To the Respectable Public. — Certain Resolves having been proposed by the Committee of Correspondence, to a number of citizens assembled at the Coffee House yesterday, and rejected, and instead of desiring that amendments or additions might be made, or a new set drawn up by the said Committee, more agreeable to their sentiments, they proceeded to nominate a new Committee for the purpose, and appointed us, the subscribers, on it; and being summoned this morning to attend their meeting, thought it incumbent on us to return the following answer:

GENTLEMEN: We have received your notice to attend the Committee appointed yesterday to draw up resolves for this city.
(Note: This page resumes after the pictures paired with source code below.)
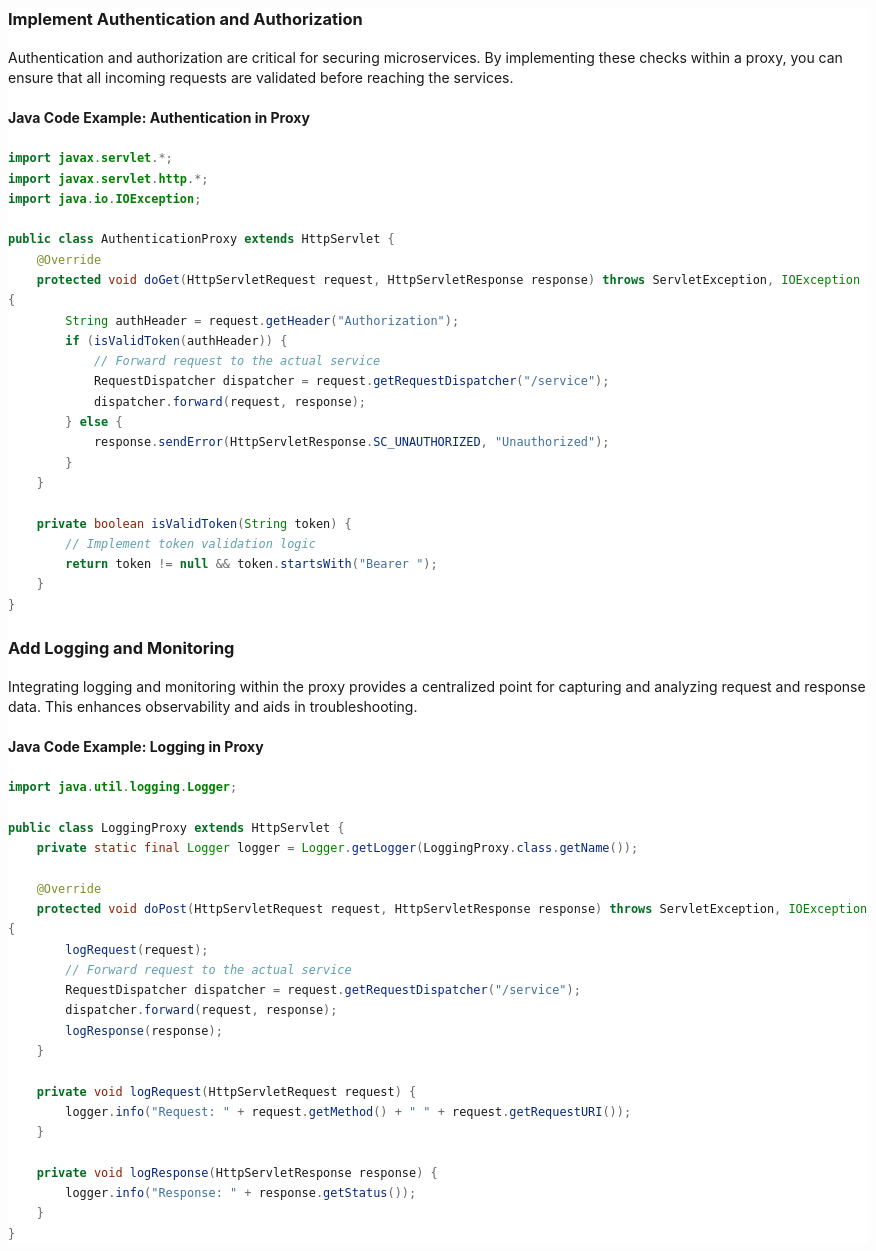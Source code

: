 
### Implement Authentication and Authorization

Authentication and authorization are critical for securing microservices. By implementing these checks within a proxy, you can ensure that all incoming requests are validated before reaching the services.

#### Java Code Example: Authentication in Proxy

```java
import javax.servlet.*;
import javax.servlet.http.*;
import java.io.IOException;

public class AuthenticationProxy extends HttpServlet {
    @Override
    protected void doGet(HttpServletRequest request, HttpServletResponse response) throws ServletException, IOException {
        String authHeader = request.getHeader("Authorization");
        if (isValidToken(authHeader)) {
            // Forward request to the actual service
            RequestDispatcher dispatcher = request.getRequestDispatcher("/service");
            dispatcher.forward(request, response);
        } else {
            response.sendError(HttpServletResponse.SC_UNAUTHORIZED, "Unauthorized");
        }
    }

    private boolean isValidToken(String token) {
        // Implement token validation logic
        return token != null && token.startsWith("Bearer ");
    }
}
```

### Add Logging and Monitoring

Integrating logging and monitoring within the proxy provides a centralized point for capturing and analyzing request and response data. This enhances observability and aids in troubleshooting.

#### Java Code Example: Logging in Proxy

```java
import java.util.logging.Logger;

public class LoggingProxy extends HttpServlet {
    private static final Logger logger = Logger.getLogger(LoggingProxy.class.getName());

    @Override
    protected void doPost(HttpServletRequest request, HttpServletResponse response) throws ServletException, IOException {
        logRequest(request);
        // Forward request to the actual service
        RequestDispatcher dispatcher = request.getRequestDispatcher("/service");
        dispatcher.forward(request, response);
        logResponse(response);
    }

    private void logRequest(HttpServletRequest request) {
        logger.info("Request: " + request.getMethod() + " " + request.getRequestURI());
    }

    private void logResponse(HttpServletResponse response) {
        logger.info("Response: " + response.getStatus());
    }
}
```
When we consider that the appointment of this Committee was proposed and carried without any previous notice of such design having been given to the inhabitants, and made no part of the business for which they were requested to assemble, we think our election too irregular to assume any authority, in consequence of it, to draw resolves for the town; especially as the nomination of this Committee seems to cast an invidious reflection


on the Committee of Correspondence, and manifestly tends to divide the citizens into factions and parties, at a time when they should be distinguished by concord and unanimity. Besides, we conceive our attendance could answer no purpose, nor afford you any assistance. The resolves read yesterday, with a few amendments, contain our sentiments; as such they will be published, and (some seemingly exceptionable parts being omitted) offered to the consideration of the public.

We are, gentlemen, your most obedient humble servants,


To the Gentlemen of the Committee at Mr˙ Doran' s.